Work instructions | Take the data below and extract the lines from the one with "When the game" to the one with "Each character in", inclusive, exactly as written.

Data supplied |
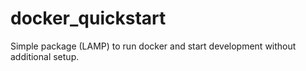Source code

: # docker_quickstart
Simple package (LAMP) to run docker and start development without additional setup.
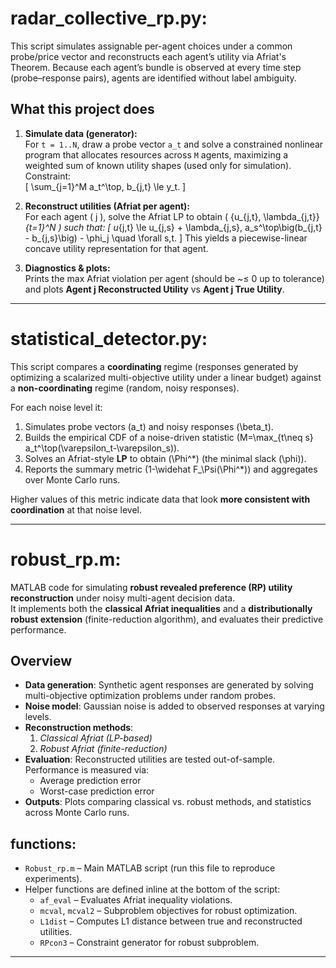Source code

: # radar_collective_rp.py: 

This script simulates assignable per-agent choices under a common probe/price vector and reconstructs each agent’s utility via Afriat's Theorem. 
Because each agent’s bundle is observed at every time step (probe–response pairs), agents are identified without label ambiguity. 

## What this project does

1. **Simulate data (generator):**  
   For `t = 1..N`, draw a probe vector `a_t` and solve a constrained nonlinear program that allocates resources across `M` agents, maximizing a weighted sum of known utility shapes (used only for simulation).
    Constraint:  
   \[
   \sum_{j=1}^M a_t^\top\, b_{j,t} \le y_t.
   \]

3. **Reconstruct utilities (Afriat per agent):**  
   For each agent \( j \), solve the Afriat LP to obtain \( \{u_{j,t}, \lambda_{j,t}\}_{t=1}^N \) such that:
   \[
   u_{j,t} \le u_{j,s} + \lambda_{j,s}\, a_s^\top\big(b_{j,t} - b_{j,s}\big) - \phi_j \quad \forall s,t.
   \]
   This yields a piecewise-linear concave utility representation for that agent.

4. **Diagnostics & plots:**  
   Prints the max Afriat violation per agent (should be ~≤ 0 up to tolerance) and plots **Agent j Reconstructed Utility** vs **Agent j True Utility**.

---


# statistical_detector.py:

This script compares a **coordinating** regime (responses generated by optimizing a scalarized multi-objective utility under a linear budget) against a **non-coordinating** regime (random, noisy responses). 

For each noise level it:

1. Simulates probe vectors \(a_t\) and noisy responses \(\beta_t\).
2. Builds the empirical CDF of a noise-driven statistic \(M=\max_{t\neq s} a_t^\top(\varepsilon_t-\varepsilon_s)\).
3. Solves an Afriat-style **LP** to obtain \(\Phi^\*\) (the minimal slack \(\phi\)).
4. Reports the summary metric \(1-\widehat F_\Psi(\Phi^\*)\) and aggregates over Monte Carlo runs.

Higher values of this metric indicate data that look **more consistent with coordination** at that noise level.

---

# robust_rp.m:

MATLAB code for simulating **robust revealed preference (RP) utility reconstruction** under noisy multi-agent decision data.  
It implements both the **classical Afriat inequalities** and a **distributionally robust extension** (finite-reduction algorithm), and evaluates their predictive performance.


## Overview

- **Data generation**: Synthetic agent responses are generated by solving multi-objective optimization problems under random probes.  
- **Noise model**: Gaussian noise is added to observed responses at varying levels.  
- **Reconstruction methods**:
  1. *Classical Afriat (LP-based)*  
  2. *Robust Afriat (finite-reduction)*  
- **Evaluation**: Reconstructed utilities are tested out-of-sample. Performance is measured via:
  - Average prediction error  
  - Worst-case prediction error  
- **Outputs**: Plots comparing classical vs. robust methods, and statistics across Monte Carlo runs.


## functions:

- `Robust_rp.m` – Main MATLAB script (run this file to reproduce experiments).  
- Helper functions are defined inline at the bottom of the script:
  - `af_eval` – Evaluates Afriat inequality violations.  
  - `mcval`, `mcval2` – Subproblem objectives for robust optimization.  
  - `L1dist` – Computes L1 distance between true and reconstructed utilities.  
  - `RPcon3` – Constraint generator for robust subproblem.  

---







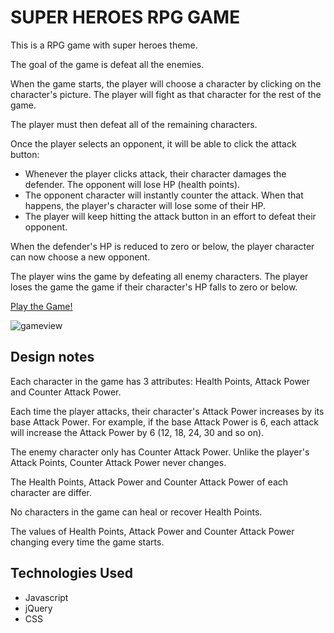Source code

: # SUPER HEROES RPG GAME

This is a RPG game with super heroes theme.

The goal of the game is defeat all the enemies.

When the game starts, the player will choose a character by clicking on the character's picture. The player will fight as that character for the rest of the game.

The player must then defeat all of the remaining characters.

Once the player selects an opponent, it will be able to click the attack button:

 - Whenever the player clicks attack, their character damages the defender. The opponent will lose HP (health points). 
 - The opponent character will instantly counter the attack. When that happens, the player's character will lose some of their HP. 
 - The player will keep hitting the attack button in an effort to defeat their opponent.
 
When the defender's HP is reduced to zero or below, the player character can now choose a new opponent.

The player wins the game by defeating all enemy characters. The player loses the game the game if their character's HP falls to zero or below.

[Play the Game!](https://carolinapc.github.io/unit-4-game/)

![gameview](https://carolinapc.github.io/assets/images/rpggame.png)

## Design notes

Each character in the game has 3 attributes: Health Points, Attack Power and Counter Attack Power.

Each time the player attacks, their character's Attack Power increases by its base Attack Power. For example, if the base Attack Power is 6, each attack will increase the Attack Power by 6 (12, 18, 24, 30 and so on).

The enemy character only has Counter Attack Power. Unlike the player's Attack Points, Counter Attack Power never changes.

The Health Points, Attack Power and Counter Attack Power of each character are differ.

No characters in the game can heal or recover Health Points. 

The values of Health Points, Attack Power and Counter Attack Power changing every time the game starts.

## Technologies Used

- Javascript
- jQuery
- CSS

==

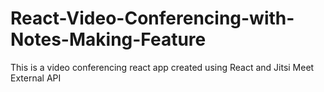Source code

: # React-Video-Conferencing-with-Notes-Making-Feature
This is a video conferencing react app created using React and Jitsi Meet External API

Result for this task |
When the game starts, the player will choose a character by clicking on the character's picture. The player will fight as that character for the rest of the game.

The player must then defeat all of the remaining characters.

Once the player selects an opponent, it will be able to click the attack button:

 - Whenever the player clicks attack, their character damages the defender. The opponent will lose HP (health points). 
 - The opponent character will instantly counter the attack. When that happens, the player's character will lose some of their HP. 
 - The player will keep hitting the attack button in an effort to defeat their opponent.
 
When the defender's HP is reduced to zero or below, the player character can now choose a new opponent.

The player wins the game by defeating all enemy characters. The player loses the game the game if their character's HP falls to zero or below.

[Play the Game!](https://carolinapc.github.io/unit-4-game/)

![gameview](https://carolinapc.github.io/assets/images/rpggame.png)

## Design notes

Each character in the game has 3 attributes: Health Points, Attack Power and Counter Attack Power.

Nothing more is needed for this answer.